A rare clouded leopard born on March 7 at Tampa’s Lowry Park Zoo received his name this week. The youngster was named Mowgli after the main character in “The Jungle Book.”
Mowgli also took his first steps into the great outdoors this week. Visitors have the opportunity to meet him as he plays on the grass at 10am each day.
Most of the young cub’s time is being spent at the veterinary hospital but keepers wish to expose him to different environments as it provides sensory enrichment that will help him to develop. The time he spends interacting and socialising plays a crucial role in building his confidence.
As Mowgli grows he will soon transition to supervised independence. This means that he will live in a temporary outdoor habitat to help him adjust to his permanent home which is yet to be determined.
Keepers view his daily playtime as an opportunity to educate visitors about this vulnerable species. They live in Southeast Asia where the forests are undergoing the fastest deforestation rates worldwide. Poaching and hunting are also contributing to a fast decline for this species.
Tampa’s Lowry Park Zoo supports clouded leopard conservation in Thailand through WildAid which conducts non-invasive studies of Thailand’s wild cats.
Visitors can also meet the cub’s parents “Yim” and “Malee” who are on display in the Asian Gardens habitat at the zoo. Mowgli is the first cub born to the pair.

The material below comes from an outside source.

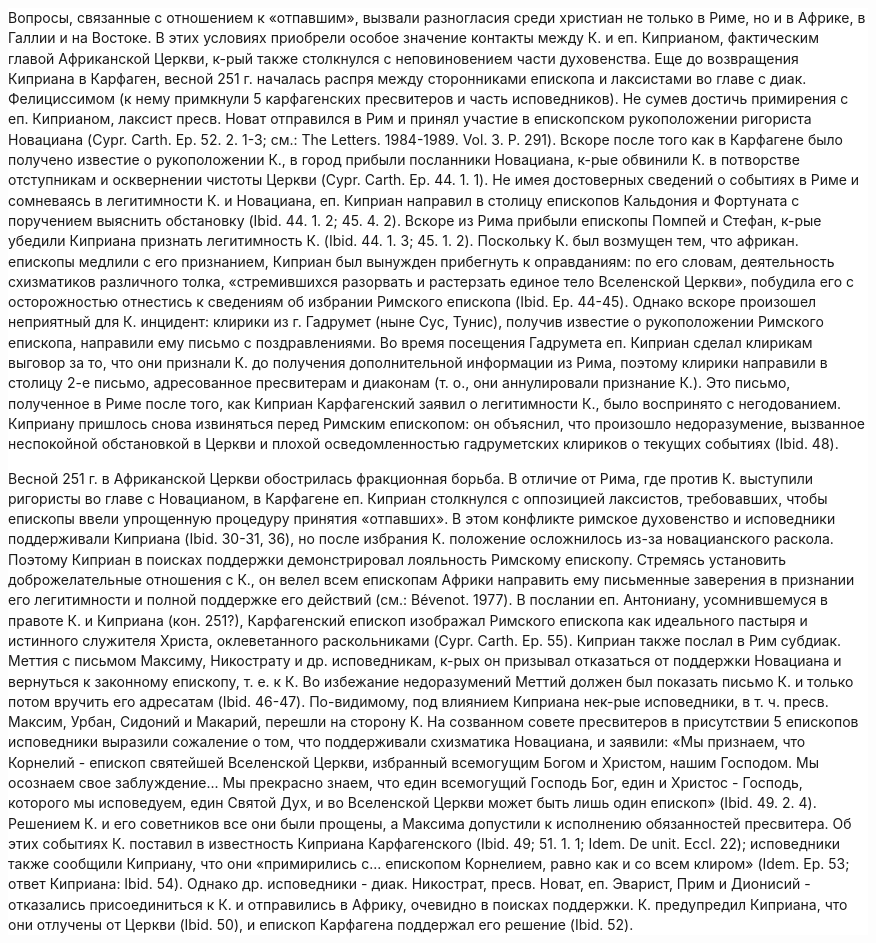 Вопросы, связанные с отношением к «отпавшим», вызвали разногласия среди христиан не только в Риме, но и в Африке, в Галлии и на Востоке. В этих условиях приобрели особое значение контакты между К. и еп. Киприаном, фактическим главой Африканской Церкви, к-рый также столкнулся с неповиновением части духовенства. Еще до возвращения Киприана в Карфаген, весной 251 г. началась распря между сторонниками епископа и лаксистами во главе с диак. Фелициссимом (к нему примкнули 5 карфагенских пресвитеров и часть исповедников). Не сумев достичь примирения с еп. Киприаном, лаксист пресв. Новат отправился в Рим и принял участие в епископском рукоположении ригориста Новациана (Cypr. Carth. Ep. 52. 2. 1-3; см.: The Letters. 1984-1989. Vol. 3. P. 291). Вскоре после того как в Карфагене было получено известие о рукоположении К., в город прибыли посланники Новациана, к-рые обвинили К. в потворстве отступникам и осквернении чистоты Церкви (Cypr. Carth. Ep. 44. 1. 1). Не имея достоверных сведений о событиях в Риме и сомневаясь в легитимности К. и Новациана, еп. Киприан направил в столицу епископов Кальдония и Фортуната с поручением выяснить обстановку (Ibid. 44. 1. 2; 45. 4. 2). Вскоре из Рима прибыли епископы Помпей и Стефан, к-рые убедили Киприана признать легитимность К. (Ibid. 44. 1. 3; 45. 1. 2). Поскольку К. был возмущен тем, что африкан. епископы медлили с его признанием, Киприан был вынужден прибегнуть к оправданиям: по его словам, деятельность схизматиков различного толка, «стремившихся разорвать и растерзать единое тело Вселенской Церкви», побудила его с осторожностью отнестись к сведениям об избрании Римского епископа (Ibid. Ep. 44-45). Однако вскоре произошел неприятный для К. инцидент: клирики из г. Гадрумет (ныне Сус, Тунис), получив известие о рукоположении Римского епископа, направили ему письмо с поздравлениями. Во время посещения Гадрумета еп. Киприан сделал клирикам выговор за то, что они признали К. до получения дополнительной информации из Рима, поэтому клирики направили в столицу 2-е письмо, адресованное пресвитерам и диаконам (т. о., они аннулировали признание К.). Это письмо, полученное в Риме после того, как Киприан Карфагенский заявил о легитимности К., было воспринято с негодованием. Киприану пришлось снова извиняться перед Римским епископом: он объяснил, что произошло недоразумение, вызванное неспокойной обстановкой в Церкви и плохой осведомленностью гадруметских клириков о текущих событиях (Ibid. 48).

Весной 251 г. в Африканской Церкви обострилась фракционная борьба. В отличие от Рима, где против К. выступили ригористы во главе с Новацианом, в Карфагене еп. Киприан столкнулся с оппозицией лаксистов, требовавших, чтобы епископы ввели упрощенную процедуру принятия «отпавших». В этом конфликте римское духовенство и исповедники поддерживали Киприана (Ibid. 30-31, 36), но после избрания К. положение осложнилось из-за новацианского раскола. Поэтому Киприан в поисках поддержки демонстрировал лояльность Римскому епископу. Стремясь установить доброжелательные отношения с К., он велел всем епископам Африки направить ему письменные заверения в признании его легитимности и полной поддержке его действий (см.: Bévenot. 1977). В послании еп. Антониану, усомнившемуся в правоте К. и Киприана (кон. 251?), Карфагенский епископ изображал Римского епископа как идеального пастыря и истинного служителя Христа, оклеветанного раскольниками (Cypr. Carth. Ep. 55). Киприан также послал в Рим субдиак. Меттия с письмом Максиму, Никострату и др. исповедникам, к-рых он призывал отказаться от поддержки Новациана и вернуться к законному епископу, т. е. к К. Во избежание недоразумений Меттий должен был показать письмо К. и только потом вручить его адресатам (Ibid. 46-47). По-видимому, под влиянием Киприана нек-рые исповедники, в т. ч. пресв. Максим, Урбан, Сидоний и Макарий, перешли на сторону К. На созванном совете пресвитеров в присутствии 5 епископов исповедники выразили сожаление о том, что поддерживали схизматика Новациана, и заявили: «Мы признаем, что Корнелий - епископ святейшей Вселенской Церкви, избранный всемогущим Богом и Христом, нашим Господом. Мы осознаем свое заблуждение... Мы прекрасно знаем, что един всемогущий Господь Бог, един и Христос - Господь, которого мы исповедуем, един Святой Дух, и во Вселенской Церкви может быть лишь один епископ» (Ibid. 49. 2. 4). Решением К. и его советников все они были прощены, а Максима допустили к исполнению обязанностей пресвитера. Об этих событиях К. поставил в известность Киприана Карфагенского (Ibid. 49; 51. 1. 1; Idem. De unit. Eccl. 22); исповедники также сообщили Киприану, что они «примирились с... епископом Корнелием, равно как и со всем клиром» (Idem. Ep. 53; ответ Киприана: Ibid. 54). Однако др. исповедники - диак. Никострат, пресв. Новат, еп. Эварист, Прим и Дионисий - отказались присоединиться к К. и отправились в Африку, очевидно в поисках поддержки. К. предупредил Киприана, что они отлучены от Церкви (Ibid. 50), и епископ Карфагена поддержал его решение (Ibid. 52).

Yim and Malee were paired as part of the Species Survival Plan (SSP) which manages the 87 clouded leopards in zoos accredited by the Association of Zoos and Aquariums (AZA) to increase genetic diversity in the population.
Dr Larry Killmar, VP of animal sciences and conservation for Tampa’s Lowry Park Zoo said, “Species survival programs for animals like clouded leopards take years of planning, development and staff commitment. This kitten will contribute to the long term viability of our conservation efforts within the managed population, as well as range countries”
Mogwli has been hand reared so that he will be less aggressive when he is introduced to a mate at six months old. This process has been successfully used by many zoos.
As the smallest of the “big cats” clouded leopards measure just 5ft (1.5m) long and weigh between 30 and 60lb (13 and 27kg).
Currently the young cub weighs just 4lb (1.8kg) up from his birth weight of 300g. Keepers give him a bottle every six hours.